When I was 21, I got off the bus after work with some guy and we were talking and I started talking about Benny & Joon and I tell him every actor that is in it and he asks "Are you autistic?" I guess regular people don't normally know all the actors names in their favorite movie.
This is actually rare that someone would ask if I am autistic. As a kid I got "Are you ret*d?" I rarely get asked that today now and have someone think I am. Those who do are usually as*holes that think I am.
"Are you ret*d?" I think everyone gets asked that at some point when they're a kid, LOL. The first time I got asked though, I had no idea what it meant, so I kept going "what?" and she kept going "are you ret*d?" for like 5 minutes. Maybe we both were. XD
If you get called that for many years by lot of kids, it's obvious they are thinking you are ret*d so they ask you that to see if they are right. If you get made fun of in school and bullied and being told you're ret*d, you would think you are doing something wrong if someone asks you if you are or not.
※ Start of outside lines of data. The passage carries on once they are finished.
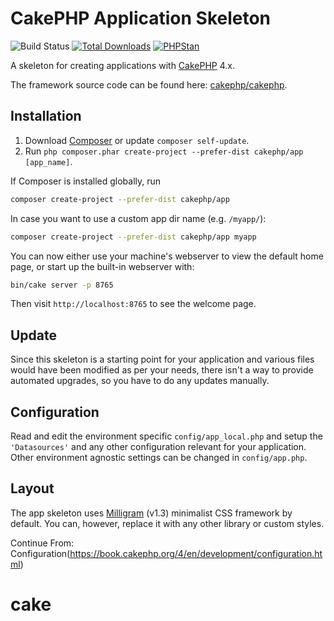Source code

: # CakePHP Application Skeleton

![Build Status](https://github.com/cakephp/app/actions/workflows/ci.yml/badge.svg?branch=master)
[![Total Downloads](https://img.shields.io/packagist/dt/cakephp/app.svg?style=flat-square)](https://packagist.org/packages/cakephp/app)
[![PHPStan](https://img.shields.io/badge/PHPStan-level%207-brightgreen.svg?style=flat-square)](https://github.com/phpstan/phpstan)

A skeleton for creating applications with [CakePHP](https://cakephp.org) 4.x.

The framework source code can be found here: [cakephp/cakephp](https://github.com/cakephp/cakephp).

## Installation

1. Download [Composer](https://getcomposer.org/doc/00-intro.md) or update `composer self-update`.
2. Run `php composer.phar create-project --prefer-dist cakephp/app [app_name]`.

If Composer is installed globally, run

```bash
composer create-project --prefer-dist cakephp/app
```

In case you want to use a custom app dir name (e.g. `/myapp/`):

```bash
composer create-project --prefer-dist cakephp/app myapp
```

You can now either use your machine's webserver to view the default home page, or start
up the built-in webserver with:

```bash
bin/cake server -p 8765
```

Then visit `http://localhost:8765` to see the welcome page.

## Update

Since this skeleton is a starting point for your application and various files
would have been modified as per your needs, there isn't a way to provide
automated upgrades, so you have to do any updates manually.

## Configuration

Read and edit the environment specific `config/app_local.php` and setup the 
`'Datasources'` and any other configuration relevant for your application.
Other environment agnostic settings can be changed in `config/app.php`.

## Layout

The app skeleton uses [Milligram](https://milligram.io/) (v1.3) minimalist CSS
framework by default. You can, however, replace it with any other library or
custom styles.

Continue From: Configuration(https://book.cakephp.org/4/en/development/configuration.html)

# cake
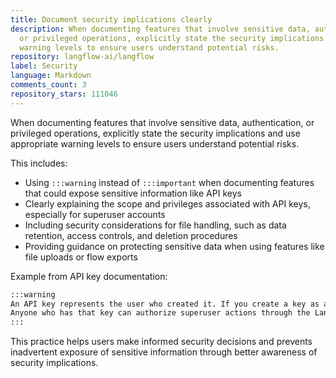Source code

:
 ```yaml
---
title: Document security implications clearly
description: When documenting features that involve sensitive data, authentication,
  or privileged operations, explicitly state the security implications and use appropriate
  warning levels to ensure users understand potential risks.
repository: langflow-ai/langflow
label: Security
language: Markdown
comments_count: 3
repository_stars: 111046
---
```


When documenting features that involve sensitive data, authentication, or privileged operations, explicitly state the security implications and use appropriate warning levels to ensure users understand potential risks.

This includes:
- Using `:::warning` instead of `:::important` when documenting features that could expose sensitive information like API keys
- Clearly explaining the scope and privileges associated with API keys, especially for superuser accounts
- Including security considerations for file handling, such as data retention, access controls, and deletion procedures
- Providing guidance on protecting sensitive data when using features like file uploads or flow exports

Example from API key documentation:
```markdown
:::warning
An API key represents the user who created it. If you create a key as a superuser, then that key will have superuser privileges.
Anyone who has that key can authorize superuser actions through the Langflow API, including user management and flow management.
:::
```

This practice helps users make informed security decisions and prevents inadvertent exposure of sensitive information through better awareness of security implications.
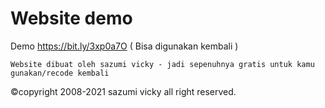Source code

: # Website demo

Demo https://bit.ly/3xp0a7O ( Bisa digunakan kembali )

```shell
Website dibuat oleh sazumi vicky - jadi sepenuhnya gratis untuk kamu gunakan/recode kembali
```
©copyright 2008-2021 sazumi vicky all right reserved.

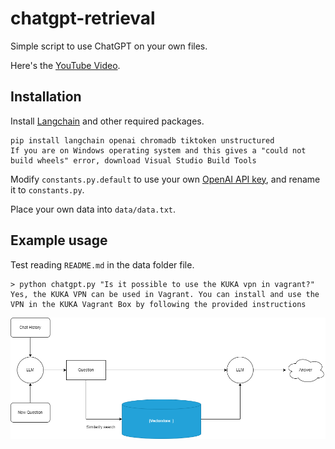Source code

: # chatgpt-retrieval

Simple script to use ChatGPT on your own files.

Here's the [YouTube Video](https://youtu.be/9AXP7tCI9PI).

## Installation

Install [Langchain](https://github.com/hwchase17/langchain) and other required packages.
```
pip install langchain openai chromadb tiktoken unstructured
If you are on Windows operating system and this gives a "could not build wheels" error, download Visual Studio Build Tools
```
Modify `constants.py.default` to use your own [OpenAI API key](https://platform.openai.com/account/api-keys), and rename it to `constants.py`.

Place your own data into `data/data.txt`.

## Example usage
Test reading `README.md` in the data folder file.
```
> python chatgpt.py "Is it possible to use the KUKA vpn in vagrant?"
Yes, the KUKA VPN can be used in Vagrant. You can install and use the VPN in the KUKA Vagrant Box by following the provided instructions
```
![Alt text](image.png)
There is nothing wrong with aspergers. I dont concider myself disabled or disordered even though i recieve ssi. I hate the label of disabled because it implies that someone is unable to do anything when even a blind person with no legs can is still able to do things. Most my friends know i have aspergers and it doesnt bother me. People are usually more understanding when they find out. Its rare someone has a negative attitude but sometimes they will but thats their problem, not mine. The thing i dont like is that people stereotype things. Not everyone with autism is the same or has the same symptoms. Everyone in the world has their own personalized "disorder". There is nothing wrong with me.
I wasn't "called out", so much as recognized. Friends who had experience with autistic individuals mentioned that I might be Aspie. I did the research, and it fit very very well. I've never been shy about admitting it, and I don't consider it some dark secret.
I do tend to pass for "normal, if a bit weird", and at times get the comment that I seem too detached, even scary, at times by people who aren't familiar with AS. But for the most part, people don't notice. I think it's less that I'm high-functioning (because I'm definitely not as high-functioning as I seem), as much as I had social skills repeatedly beaten into me when I was a kid.